Mumu is also surrounded by Mount Mani, the island’s highest mountain considered to have one of the most pleasant routes in the country for hikers. The price of the house is more humble than Yangpyeong, charging 130,000 won on weekends and 100,000 won on weekdays. One of the charms of Mumu is the drive on the road to the house. Coming from Seoul, the stretch of mudflats along the seaside across Ganghwa Bridge appears unbothered by any human development. The seaside road from the bridge to the guesthoust is about a 15-minute drive. Take note, however: Noh’s couple recently built a guesthouse in a similar ranch style. It’s called Stardust Pension (033-345-6166) in Huengseong, Gangwon province, which also has an unpretentious atmosphere at a reasonable cost.
Namoonje (041-672-7635) on Anmyeon island is another boutique guesthouse in Korea that’s known for its theatrical decor. The name is well-known to Koreans who like scenic guesthouses, but the place still appears in local travel magazines as an ideal spot for year-end parties and anniversaries.
The house definitely has a discreet location and quiet surroundings, which is rare in central Anmyeon, known as something of a pension ghetto. Namoonje, mostly known as “an island within an island,” is located on Soe island.
The interiors for its five rooms have been mainly designed in a Mediterranean style, with lush colored wallpaper and exotic furniture that look like it could be featured in a television commercial.

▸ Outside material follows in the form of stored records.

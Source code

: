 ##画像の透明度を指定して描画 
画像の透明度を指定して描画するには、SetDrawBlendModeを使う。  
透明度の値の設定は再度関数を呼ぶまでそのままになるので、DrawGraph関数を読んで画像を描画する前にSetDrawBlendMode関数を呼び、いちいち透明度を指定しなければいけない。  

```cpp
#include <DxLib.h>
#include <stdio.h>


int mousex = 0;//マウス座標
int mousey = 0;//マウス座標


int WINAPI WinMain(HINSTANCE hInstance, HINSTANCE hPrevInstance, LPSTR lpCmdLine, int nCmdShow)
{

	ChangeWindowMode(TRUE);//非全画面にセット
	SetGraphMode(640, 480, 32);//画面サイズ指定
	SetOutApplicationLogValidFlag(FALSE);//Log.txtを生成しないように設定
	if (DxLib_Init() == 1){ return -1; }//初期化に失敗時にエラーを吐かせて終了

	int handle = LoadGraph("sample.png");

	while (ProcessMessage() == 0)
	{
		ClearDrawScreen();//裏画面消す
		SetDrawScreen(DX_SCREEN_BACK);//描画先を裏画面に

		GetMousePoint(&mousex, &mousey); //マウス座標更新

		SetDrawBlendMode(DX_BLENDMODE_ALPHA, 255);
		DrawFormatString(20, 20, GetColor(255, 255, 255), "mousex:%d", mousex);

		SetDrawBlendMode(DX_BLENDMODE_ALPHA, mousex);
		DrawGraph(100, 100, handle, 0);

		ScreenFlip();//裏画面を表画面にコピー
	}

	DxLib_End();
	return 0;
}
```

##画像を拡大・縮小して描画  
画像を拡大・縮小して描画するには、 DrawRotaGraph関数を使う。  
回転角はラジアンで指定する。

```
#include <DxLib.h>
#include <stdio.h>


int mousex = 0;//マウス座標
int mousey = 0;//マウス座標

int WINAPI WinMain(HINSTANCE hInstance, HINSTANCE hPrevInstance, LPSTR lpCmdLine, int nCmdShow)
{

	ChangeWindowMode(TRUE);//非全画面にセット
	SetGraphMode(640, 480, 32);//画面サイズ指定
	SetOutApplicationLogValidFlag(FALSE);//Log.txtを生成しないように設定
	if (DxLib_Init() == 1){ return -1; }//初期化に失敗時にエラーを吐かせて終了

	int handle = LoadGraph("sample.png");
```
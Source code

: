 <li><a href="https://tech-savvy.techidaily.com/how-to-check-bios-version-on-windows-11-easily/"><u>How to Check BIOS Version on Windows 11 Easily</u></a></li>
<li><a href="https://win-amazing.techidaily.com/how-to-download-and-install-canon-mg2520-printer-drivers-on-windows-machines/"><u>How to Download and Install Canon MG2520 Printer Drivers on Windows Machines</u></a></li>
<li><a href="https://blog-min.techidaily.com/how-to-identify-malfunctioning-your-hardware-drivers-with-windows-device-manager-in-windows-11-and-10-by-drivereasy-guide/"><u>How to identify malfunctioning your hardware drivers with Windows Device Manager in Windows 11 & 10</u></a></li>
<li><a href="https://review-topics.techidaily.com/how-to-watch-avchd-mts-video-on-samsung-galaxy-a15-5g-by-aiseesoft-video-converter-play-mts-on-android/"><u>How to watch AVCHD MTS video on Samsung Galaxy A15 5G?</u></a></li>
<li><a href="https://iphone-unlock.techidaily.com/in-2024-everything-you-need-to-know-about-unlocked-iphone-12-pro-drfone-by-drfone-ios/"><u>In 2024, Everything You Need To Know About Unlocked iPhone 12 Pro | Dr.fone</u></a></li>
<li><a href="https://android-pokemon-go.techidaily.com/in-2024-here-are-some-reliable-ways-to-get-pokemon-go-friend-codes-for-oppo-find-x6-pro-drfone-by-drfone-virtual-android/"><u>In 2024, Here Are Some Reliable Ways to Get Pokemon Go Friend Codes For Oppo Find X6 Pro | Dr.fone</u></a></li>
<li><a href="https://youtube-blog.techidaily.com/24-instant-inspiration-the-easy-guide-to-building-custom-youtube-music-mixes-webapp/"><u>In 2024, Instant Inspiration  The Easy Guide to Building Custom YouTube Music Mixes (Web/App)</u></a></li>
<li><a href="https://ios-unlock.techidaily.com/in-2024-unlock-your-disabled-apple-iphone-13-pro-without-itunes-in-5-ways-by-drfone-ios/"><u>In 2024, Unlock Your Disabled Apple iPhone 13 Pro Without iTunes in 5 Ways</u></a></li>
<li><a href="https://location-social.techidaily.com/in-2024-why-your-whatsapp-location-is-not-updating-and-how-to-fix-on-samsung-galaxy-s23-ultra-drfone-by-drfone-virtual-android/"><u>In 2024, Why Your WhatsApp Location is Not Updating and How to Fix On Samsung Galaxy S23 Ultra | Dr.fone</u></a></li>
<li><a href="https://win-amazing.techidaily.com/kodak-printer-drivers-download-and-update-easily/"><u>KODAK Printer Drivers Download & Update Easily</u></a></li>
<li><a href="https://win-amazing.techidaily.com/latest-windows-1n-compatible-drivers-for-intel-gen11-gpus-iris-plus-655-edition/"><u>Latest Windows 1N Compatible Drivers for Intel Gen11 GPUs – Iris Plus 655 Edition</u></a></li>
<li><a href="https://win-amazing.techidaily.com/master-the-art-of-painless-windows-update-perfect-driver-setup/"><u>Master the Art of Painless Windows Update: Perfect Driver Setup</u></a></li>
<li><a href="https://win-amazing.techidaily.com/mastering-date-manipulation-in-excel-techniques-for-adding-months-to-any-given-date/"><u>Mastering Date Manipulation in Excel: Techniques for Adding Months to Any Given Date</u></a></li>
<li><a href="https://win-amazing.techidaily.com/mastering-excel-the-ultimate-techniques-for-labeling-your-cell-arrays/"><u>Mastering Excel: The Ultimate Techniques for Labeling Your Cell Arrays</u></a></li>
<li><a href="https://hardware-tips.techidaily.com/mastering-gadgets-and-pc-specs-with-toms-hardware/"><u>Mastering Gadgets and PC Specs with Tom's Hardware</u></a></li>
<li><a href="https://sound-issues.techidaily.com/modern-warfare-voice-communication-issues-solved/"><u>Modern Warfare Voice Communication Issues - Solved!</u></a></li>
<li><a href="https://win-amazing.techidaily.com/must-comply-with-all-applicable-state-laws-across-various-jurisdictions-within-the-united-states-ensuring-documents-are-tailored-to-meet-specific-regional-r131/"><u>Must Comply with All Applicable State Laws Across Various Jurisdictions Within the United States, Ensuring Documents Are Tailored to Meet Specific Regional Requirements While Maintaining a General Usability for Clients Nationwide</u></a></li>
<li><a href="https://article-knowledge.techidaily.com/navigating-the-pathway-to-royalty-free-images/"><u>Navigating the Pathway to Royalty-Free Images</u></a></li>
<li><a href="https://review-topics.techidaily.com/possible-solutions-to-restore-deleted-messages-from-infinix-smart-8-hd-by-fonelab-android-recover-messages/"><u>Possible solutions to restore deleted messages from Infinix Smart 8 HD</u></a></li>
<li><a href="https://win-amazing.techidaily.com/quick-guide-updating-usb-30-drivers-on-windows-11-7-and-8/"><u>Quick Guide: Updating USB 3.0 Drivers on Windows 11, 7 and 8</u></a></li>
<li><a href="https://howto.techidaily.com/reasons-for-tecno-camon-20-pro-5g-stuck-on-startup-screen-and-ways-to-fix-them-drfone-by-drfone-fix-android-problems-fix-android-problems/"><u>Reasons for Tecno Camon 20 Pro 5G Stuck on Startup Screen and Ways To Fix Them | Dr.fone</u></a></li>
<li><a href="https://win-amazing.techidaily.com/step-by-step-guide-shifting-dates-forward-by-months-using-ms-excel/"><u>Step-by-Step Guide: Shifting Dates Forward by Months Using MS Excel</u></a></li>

Azzuro, which means “blue” in Italian, is totally blue, with a high ceiling and a stylish rug. The rooms vary from 100,000 to 300,000 won on weekends.
Azzuro accommodates up to eight people. Other rooms hold more, but most are intended for couples.
The place has a great jogging route and a tennis court. But the beauty of boutique guesthouses anywhere across the country, after all, is the luxury of resting in your room as long as you want, enjoying the scenery out the window.